Beginning with the line below that contains "2. 使用原始字符串(raw string)的特性 - 在字符串前面加r." and ending with the line that contains "- **Programming:** Expert in C++ and Python", retype every line exactly. Pictures are not copied.

----------------

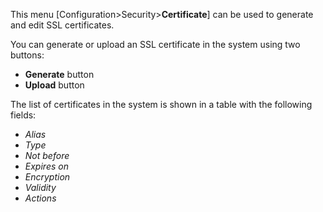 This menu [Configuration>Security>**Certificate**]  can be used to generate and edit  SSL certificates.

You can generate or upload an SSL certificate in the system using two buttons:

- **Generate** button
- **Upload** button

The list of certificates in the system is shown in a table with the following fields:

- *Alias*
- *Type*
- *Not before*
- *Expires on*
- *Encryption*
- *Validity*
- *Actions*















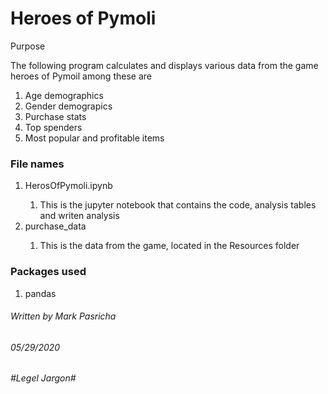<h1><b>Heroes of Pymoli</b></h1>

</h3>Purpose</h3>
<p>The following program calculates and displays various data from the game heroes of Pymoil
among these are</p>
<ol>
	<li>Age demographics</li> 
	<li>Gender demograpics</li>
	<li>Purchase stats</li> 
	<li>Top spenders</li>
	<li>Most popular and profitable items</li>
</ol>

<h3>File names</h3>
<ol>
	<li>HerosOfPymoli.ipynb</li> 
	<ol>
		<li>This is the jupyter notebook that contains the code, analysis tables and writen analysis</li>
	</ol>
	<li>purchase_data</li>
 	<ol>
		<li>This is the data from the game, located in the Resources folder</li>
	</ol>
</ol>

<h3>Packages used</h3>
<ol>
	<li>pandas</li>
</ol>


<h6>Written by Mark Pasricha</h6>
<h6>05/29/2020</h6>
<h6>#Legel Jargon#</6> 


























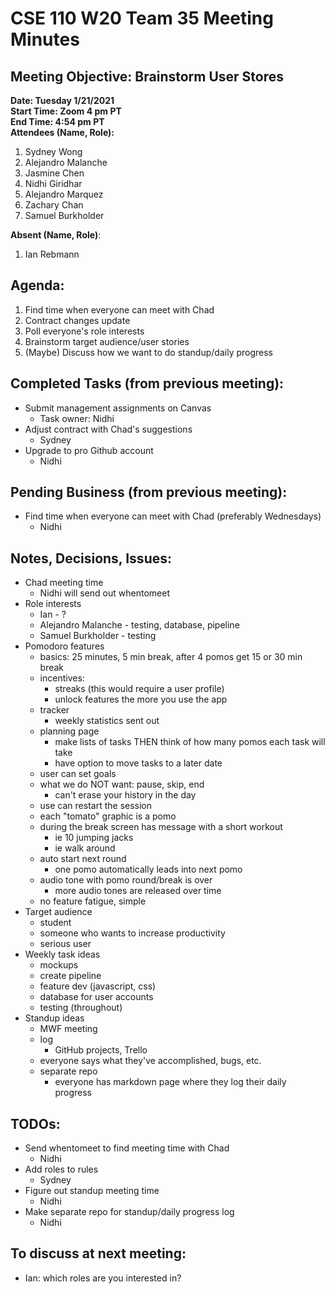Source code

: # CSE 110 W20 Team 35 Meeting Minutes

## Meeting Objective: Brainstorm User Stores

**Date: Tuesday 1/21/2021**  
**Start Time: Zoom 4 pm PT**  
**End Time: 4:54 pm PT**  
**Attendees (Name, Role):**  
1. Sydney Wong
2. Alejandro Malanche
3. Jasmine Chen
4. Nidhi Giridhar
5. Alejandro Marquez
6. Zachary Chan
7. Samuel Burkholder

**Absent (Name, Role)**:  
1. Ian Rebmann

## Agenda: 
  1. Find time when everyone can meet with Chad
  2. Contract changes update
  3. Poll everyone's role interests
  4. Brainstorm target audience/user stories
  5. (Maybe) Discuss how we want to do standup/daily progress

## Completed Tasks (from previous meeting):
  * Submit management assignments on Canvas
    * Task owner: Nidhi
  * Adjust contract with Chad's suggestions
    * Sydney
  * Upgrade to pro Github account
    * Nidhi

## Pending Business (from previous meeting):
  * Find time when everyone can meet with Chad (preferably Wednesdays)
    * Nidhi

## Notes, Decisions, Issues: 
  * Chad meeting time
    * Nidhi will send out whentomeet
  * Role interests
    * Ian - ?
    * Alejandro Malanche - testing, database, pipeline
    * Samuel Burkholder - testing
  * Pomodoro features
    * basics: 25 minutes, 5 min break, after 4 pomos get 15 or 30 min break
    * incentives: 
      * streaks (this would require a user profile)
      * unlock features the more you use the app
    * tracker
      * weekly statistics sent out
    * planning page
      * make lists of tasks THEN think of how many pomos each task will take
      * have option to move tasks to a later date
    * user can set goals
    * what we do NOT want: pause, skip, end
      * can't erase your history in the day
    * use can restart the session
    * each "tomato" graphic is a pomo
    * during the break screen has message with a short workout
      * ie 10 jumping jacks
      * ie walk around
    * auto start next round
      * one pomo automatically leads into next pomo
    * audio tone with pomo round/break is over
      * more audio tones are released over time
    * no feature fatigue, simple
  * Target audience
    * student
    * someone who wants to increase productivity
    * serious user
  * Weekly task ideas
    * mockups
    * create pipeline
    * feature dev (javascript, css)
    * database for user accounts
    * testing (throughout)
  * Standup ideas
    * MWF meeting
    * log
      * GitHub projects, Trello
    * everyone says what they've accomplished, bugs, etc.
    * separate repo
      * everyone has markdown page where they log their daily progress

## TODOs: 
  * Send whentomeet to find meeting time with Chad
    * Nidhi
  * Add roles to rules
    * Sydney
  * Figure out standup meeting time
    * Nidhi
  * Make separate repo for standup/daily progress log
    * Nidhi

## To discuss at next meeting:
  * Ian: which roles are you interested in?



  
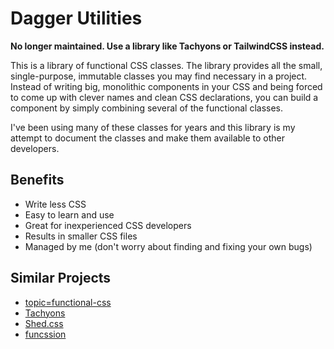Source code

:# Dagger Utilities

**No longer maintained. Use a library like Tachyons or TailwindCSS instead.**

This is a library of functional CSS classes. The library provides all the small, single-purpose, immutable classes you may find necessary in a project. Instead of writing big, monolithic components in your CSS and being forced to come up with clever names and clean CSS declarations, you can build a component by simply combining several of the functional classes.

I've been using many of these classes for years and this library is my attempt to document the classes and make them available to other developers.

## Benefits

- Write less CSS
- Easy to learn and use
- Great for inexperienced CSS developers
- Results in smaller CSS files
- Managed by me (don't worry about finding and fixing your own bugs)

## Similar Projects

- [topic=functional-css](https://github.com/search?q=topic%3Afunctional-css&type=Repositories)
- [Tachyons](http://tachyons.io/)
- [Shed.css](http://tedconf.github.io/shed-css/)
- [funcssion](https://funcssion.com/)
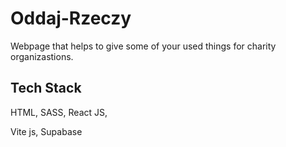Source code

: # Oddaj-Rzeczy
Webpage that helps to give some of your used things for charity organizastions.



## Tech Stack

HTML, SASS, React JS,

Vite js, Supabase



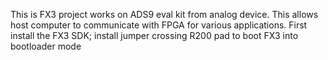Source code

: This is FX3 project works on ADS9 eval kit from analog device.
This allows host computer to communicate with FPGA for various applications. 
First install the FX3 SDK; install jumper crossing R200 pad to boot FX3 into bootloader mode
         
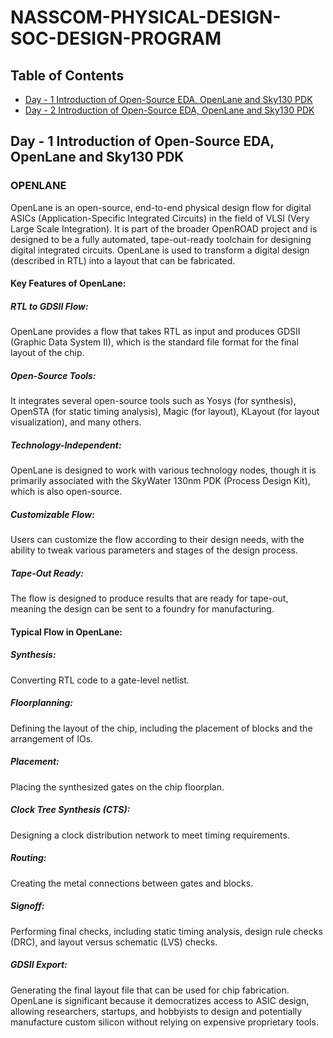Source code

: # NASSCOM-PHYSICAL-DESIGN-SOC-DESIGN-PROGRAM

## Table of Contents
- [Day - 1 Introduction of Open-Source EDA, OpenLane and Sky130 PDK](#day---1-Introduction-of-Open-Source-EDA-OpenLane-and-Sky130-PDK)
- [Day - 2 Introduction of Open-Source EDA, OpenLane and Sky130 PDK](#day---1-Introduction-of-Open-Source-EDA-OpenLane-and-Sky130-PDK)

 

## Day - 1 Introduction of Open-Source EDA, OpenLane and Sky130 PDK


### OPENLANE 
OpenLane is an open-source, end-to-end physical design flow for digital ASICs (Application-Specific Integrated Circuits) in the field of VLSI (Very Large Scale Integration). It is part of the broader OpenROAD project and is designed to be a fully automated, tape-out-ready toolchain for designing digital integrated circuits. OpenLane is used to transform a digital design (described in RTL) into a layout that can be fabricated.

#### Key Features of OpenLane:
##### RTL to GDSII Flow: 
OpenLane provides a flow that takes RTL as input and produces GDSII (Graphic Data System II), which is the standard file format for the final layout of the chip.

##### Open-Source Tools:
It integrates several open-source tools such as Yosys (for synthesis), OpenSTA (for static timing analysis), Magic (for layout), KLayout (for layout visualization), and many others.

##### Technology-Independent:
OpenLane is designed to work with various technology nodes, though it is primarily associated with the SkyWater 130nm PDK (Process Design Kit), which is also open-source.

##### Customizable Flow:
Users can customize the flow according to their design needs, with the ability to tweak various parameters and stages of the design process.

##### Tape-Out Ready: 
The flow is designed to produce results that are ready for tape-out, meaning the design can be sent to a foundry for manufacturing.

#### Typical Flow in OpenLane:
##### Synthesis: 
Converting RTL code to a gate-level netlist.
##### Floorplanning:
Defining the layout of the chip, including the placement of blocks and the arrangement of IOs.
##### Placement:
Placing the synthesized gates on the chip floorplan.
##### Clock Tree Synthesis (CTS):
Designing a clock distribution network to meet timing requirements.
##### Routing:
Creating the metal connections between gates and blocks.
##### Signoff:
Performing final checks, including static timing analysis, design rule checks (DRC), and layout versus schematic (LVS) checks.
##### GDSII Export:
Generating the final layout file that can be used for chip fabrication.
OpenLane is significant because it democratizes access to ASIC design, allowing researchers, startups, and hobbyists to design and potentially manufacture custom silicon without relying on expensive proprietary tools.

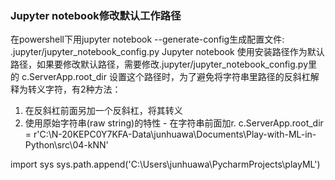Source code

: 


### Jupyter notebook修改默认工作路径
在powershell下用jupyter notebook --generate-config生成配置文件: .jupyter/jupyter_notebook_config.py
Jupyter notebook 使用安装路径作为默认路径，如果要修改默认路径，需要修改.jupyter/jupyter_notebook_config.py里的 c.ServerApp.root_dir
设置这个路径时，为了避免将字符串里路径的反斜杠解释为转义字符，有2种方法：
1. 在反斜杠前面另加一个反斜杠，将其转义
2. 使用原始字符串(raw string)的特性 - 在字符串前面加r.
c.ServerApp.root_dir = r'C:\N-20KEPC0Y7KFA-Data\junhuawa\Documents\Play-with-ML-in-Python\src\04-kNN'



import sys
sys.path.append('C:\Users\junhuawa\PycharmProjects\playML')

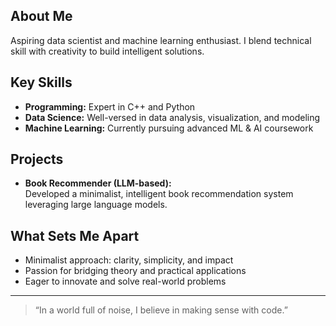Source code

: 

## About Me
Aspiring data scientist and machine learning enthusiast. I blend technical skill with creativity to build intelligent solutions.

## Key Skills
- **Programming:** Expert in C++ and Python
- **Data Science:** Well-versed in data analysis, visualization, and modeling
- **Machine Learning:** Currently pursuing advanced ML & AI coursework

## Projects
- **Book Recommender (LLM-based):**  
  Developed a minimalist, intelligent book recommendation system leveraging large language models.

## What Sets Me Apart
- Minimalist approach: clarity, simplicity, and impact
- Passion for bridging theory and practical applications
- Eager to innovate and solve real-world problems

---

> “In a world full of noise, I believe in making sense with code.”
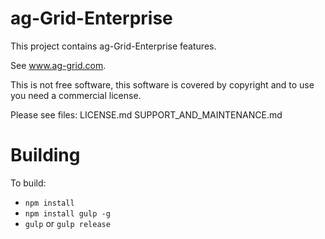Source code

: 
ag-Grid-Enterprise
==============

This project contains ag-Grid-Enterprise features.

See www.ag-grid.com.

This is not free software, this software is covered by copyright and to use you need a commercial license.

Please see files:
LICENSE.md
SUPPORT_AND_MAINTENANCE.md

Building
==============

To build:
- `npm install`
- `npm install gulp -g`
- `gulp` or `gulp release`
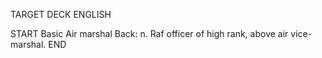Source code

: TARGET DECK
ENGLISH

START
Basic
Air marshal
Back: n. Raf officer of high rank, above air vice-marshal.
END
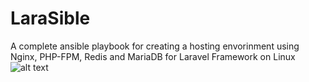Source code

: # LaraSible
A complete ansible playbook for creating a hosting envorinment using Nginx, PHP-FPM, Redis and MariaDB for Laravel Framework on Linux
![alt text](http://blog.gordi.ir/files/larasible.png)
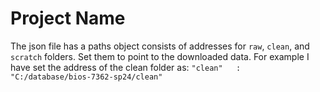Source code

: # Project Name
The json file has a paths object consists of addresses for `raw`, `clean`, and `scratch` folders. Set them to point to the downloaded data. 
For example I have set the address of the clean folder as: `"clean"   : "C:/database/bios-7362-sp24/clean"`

----------------

→ Response to the task
2. 使用原始字符串(raw string)的特性 - 在字符串前面加r.
c.ServerApp.root_dir = r'C:\N-20KEPC0Y7KFA-Data\junhuawa\Documents\Play-with-ML-in-Python\src\04-kNN'



import sys
sys.path.append('C:\Users\junhuawa\PycharmProjects\playML')

Source code

: 

## About Me
Aspiring data scientist and machine learning enthusiast. I blend technical skill with creativity to build intelligent solutions.

## Key Skills
- **Programming:** Expert in C++ and Python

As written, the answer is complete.